Öte yandan, Âşık Paşazâde’den yaptığımız alıntıda, akıncı beyine de kendi akınından çıkan esirin beşte birini almasının ve beş esir sahibi olmayan akıncıdan da nakdî pencik toplanmasının emredildiğini görüyoruz. Bu, akıncı beyini pratikte geçit yerinde pencik toplayanla aynı konuma getirir. Akıncı beyi de bu işin altından kalkmak ve herhâlde gerek akıncılar, gerekse de merkezî hükûmet nezdinde işin tarafsızca ve kurallara uygun yapıldığını gösterebilmek için bir “kadı” tayin etmiş.
Neşrî’den bu kadılara “akıncı kadıları” dendiğini öğreniyoruz.

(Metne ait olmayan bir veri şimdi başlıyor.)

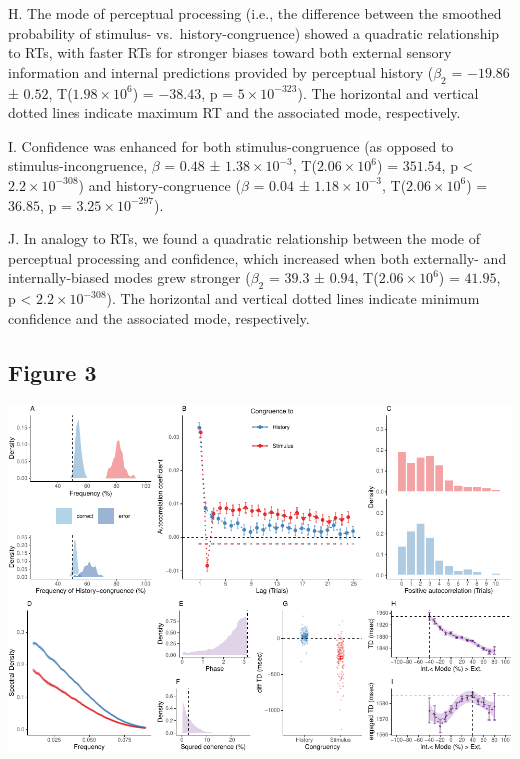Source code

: \documentclass[
]{article}
\begin{document}
H. The mode of perceptual processing (i.e., the difference between the
smoothed probability of stimulus- vs.~history-congruence) showed a
quadratic relationship to RTs, with faster RTs for stronger biases
toward both external sensory information and internal predictions
provided by perceptual history (\(\beta_2\) = \(-19.86\) ± \(0.52\),
T(\(\ensuremath{1.98\times 10^{6}}\)) = \(-38.43\), p =
\(\ensuremath{5\times 10^{-323}}\)). The horizontal and vertical dotted
lines indicate maximum RT and the associated mode, respectively.

I. Confidence was enhanced for both stimulus-congruence (as opposed to
stimulus-incongruence, \(\beta\) = \(0.48\) ±
\(\ensuremath{1.38\times 10^{-3}}\),
T(\(\ensuremath{2.06\times 10^{6}}\)) = \(351.54\), p < \(\ensuremath{2.2\times 10^{-308}}\)) and
history-congruence (\(\beta\) = \(0.04\) ±
\(\ensuremath{1.18\times 10^{-3}}\),
T(\(\ensuremath{2.06\times 10^{6}}\)) = \(36.85\), p =
\(\ensuremath{3.25\times 10^{-297}}\)).

J. In analogy to RTs, we found a quadratic relationship between the mode
of perceptual processing and confidence, which increased when both
externally- and internally-biased modes grew stronger (\(\beta_2\) =
\(39.3\) ± \(0.94\), T(\(\ensuremath{2.06\times 10^{6}}\)) = \(41.95\),
p < \(\ensuremath{2.2\times 10^{-308}}\)). The horizontal and vertical dotted lines indicate minimum
confidence and the associated mode, respectively.

\newpage

\hypertarget{figure-3}{%
\subsection{Figure 3}\label{figure-3}}

\includegraphics{modes_mouse_rev1b_clean_files/figure-latex/Figure_3-1.pdf}
\end{document}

Eğer, akıncı beyleri de pencik oğlanlarının ve nakdî penciğin esirleri aldıkları yerlerde devlet için toplanmasını sağlıyor idiyse, o zaman geçit yerine gelen esirlerin penciği zaten ödenmiş olabilir, hums alınmasına gerek kalmaz. Dolayısıyla, Neşrî’nin “şimdi ve eski” karşılaştırmalarının fazla bir anlamı olmayabilir. Hele, hem o, hem de Âşık Paşazâde, kendi dönemlerindeki uygulamaları I. Murad / Evrenos zamanına taşıyorlarsa… Her hâlükârda, Neşrî’nin anlatımından akıncılar / gaziler ve devlet arasında bir köşe kapmaca oynandığını söyleyebiliriz. Esirleri, vergi alınan iskeleye çıkarmaksızın Marmara’nın başka kıyılarına çıkararak Anadolu’ya geçirmek ciddî bir tepkidir.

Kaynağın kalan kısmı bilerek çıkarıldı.